Food banks are on the front lines of hunger every day. The tragedy is never more acute than seeing a child who has gone without.

Eric Cooper can’t forget.

Cooper is president and CEO of the San Antonio Food Bank in Texas. This week, he testified before the House Agriculture’s Nutrition subcommittee hearing on incentive programs aimed at increasing low-income families’ purchasing power of fruits and vegetables.

“I’m reminded of a woman that received a watermelon,” Cooper told committee members. Watermelons are grown in the food bank’s Winter Garden program. Cooper was surprised when the client’s children were offered the watermelon and did not seem to like it. He asked their mother why. 

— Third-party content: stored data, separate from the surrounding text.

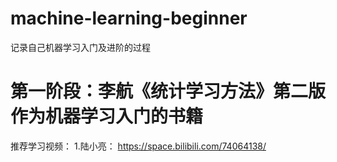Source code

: # machine-learning-beginner
记录自己机器学习入门及进阶的过程

# 第一阶段：李航《统计学习方法》第二版 作为机器学习入门的书籍
推荐学习视频： 
1.陆小亮： https://space.bilibili.com/74064138/
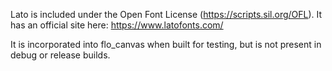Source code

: Lato is included under the Open Font License (https://scripts.sil.org/OFL).
It has an official site here: https://www.latofonts.com/

It is incorporated into flo_canvas when built for testing, but is not present in debug or
release builds.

“They’ve never had it,” Cooper recalls her saying. Lacking a car, she used the bus to do her grocery shopping and a watermelon would be too heavy to carry. Cooper said she told him, “A gallon of milk weighs 8 pounds and it seems impossible to bring one of those home.”

Cooper pointed out the irony of food-insecure families that live in farming regions rich with fresh produce but who can’t obtain a variety of nutritious food. For example, rural Zavala County, Texas, is called the spinach capital of the world, yet it has one of the highest rates of hunger in the U.S. Nearly half the children in the county, 45 percent, live below the poverty line.

Good nutrition is critical to a child’s development. The 2016 Hunger Report: The Nourishing Effect notes that malnutrition has social costs too, including a less productive economy and exorbitant healthcare costs that affect everyone’s standard of living. 

For many children from hungry families, the bulk of their nutrition often comes from school meals. Congress has the opportunity right now to strengthen nutrition access for children during the school year and the summer months and should do so quickly.

However, neither school meals nor food banks can alleviate hunger alone. The SNAP (formerly food stamps) program also helps provide needed nutrition.

Ranking member on the subcommittee Jim McGovern (D-Mass.-2) asked if cuts to SNAP – which have been proposed by Congress multiple times in recent years – would have an impact. Cooper made it clear that food banks could not fill the gap.  “A minor cut in SNAP,” he said, “would set us back, and we would not be able to recover.”

Subcommittee Chairwoman Jackie Walorski (R-Ind.-2) observed that ending hunger, poverty, and obesity requires “a 360-degree approach.”

She’s right. We need to ensure government programs help families like the one Eric Cooper encountered not just access food, but access nutritious foods in the communities in which they live. Smart, inclusive policies can lighten the load on a family’s journey out of hunger.

Robin Stephenson is the national lead for social media and senior regional organizer, and Alyssa Casey is the interim domestic policy analyst at Bread for the World.